_Data to use_:
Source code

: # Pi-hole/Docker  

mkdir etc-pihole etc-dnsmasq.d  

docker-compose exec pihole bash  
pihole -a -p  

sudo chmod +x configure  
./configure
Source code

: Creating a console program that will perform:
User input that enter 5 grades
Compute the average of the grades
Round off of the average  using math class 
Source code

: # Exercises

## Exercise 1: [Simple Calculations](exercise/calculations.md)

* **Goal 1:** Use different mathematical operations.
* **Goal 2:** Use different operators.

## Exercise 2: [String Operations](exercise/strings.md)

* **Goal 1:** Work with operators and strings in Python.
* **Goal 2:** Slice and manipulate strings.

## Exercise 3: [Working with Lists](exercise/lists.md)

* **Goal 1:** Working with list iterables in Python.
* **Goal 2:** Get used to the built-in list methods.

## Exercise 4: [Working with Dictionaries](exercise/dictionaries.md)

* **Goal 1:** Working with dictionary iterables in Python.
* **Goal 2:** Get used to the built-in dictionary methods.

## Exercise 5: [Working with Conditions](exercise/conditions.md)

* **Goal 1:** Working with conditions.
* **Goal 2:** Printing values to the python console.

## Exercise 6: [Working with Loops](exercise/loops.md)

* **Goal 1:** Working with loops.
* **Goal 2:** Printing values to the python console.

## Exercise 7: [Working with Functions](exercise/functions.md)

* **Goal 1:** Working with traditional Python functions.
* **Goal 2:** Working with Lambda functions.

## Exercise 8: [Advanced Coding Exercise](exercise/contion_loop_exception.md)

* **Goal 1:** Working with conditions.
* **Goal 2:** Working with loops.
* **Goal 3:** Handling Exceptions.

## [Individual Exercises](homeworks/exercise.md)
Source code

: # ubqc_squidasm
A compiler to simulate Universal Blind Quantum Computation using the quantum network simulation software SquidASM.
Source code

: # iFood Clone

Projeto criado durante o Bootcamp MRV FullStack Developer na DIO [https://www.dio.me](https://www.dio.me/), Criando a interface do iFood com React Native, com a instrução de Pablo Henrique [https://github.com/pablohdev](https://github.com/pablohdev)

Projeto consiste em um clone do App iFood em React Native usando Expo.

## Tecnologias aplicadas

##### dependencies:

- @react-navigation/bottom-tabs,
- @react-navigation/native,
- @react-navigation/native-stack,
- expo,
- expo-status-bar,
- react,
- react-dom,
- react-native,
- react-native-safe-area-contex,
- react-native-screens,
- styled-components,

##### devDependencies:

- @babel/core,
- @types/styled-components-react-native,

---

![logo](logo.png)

_How to complete this task_: Having read the entries, repeat them all exactly.

_Reply to the exercise_:
Source code

: # Pi-hole/Docker  

mkdir etc-pihole etc-dnsmasq.d  

docker-compose exec pihole bash  
pihole -a -p  

sudo chmod +x configure  
./configure
Source code

: Creating a console program that will perform:
User input that enter 5 grades
Compute the average of the grades
Round off of the average  using math class 
Source code

: # Exercises

## Exercise 1: [Simple Calculations](exercise/calculations.md)

* **Goal 1:** Use different mathematical operations.
* **Goal 2:** Use different operators.

## Exercise 2: [String Operations](exercise/strings.md)

* **Goal 1:** Work with operators and strings in Python.
* **Goal 2:** Slice and manipulate strings.

## Exercise 3: [Working with Lists](exercise/lists.md)

* **Goal 1:** Working with list iterables in Python.
* **Goal 2:** Get used to the built-in list methods.

## Exercise 4: [Working with Dictionaries](exercise/dictionaries.md)

* **Goal 1:** Working with dictionary iterables in Python.
* **Goal 2:** Get used to the built-in dictionary methods.

## Exercise 5: [Working with Conditions](exercise/conditions.md)

* **Goal 1:** Working with conditions.
* **Goal 2:** Printing values to the python console.

## Exercise 6: [Working with Loops](exercise/loops.md)

* **Goal 1:** Working with loops.
* **Goal 2:** Printing values to the python console.

## Exercise 7: [Working with Functions](exercise/functions.md)

* **Goal 1:** Working with traditional Python functions.
* **Goal 2:** Working with Lambda functions.

## Exercise 8: [Advanced Coding Exercise](exercise/contion_loop_exception.md)

* **Goal 1:** Working with conditions.
* **Goal 2:** Working with loops.
* **Goal 3:** Handling Exceptions.

## [Individual Exercises](homeworks/exercise.md)
Source code

: # ubqc_squidasm
A compiler to simulate Universal Blind Quantum Computation using the quantum network simulation software SquidASM.
Source code

: # iFood Clone

Projeto criado durante o Bootcamp MRV FullStack Developer na DIO [https://www.dio.me](https://www.dio.me/), Criando a interface do iFood com React Native, com a instrução de Pablo Henrique [https://github.com/pablohdev](https://github.com/pablohdev)

Projeto consiste em um clone do App iFood em React Native usando Expo.

## Tecnologias aplicadas

##### dependencies:

- @react-navigation/bottom-tabs,
- @react-navigation/native,
- @react-navigation/native-stack,
- expo,
- expo-status-bar,
- react,
- react-dom,
- react-native,
- react-native-safe-area-contex,
- react-native-screens,
- styled-components,

##### devDependencies:

- @babel/core,
- @types/styled-components-react-native,

---

![logo](logo.png)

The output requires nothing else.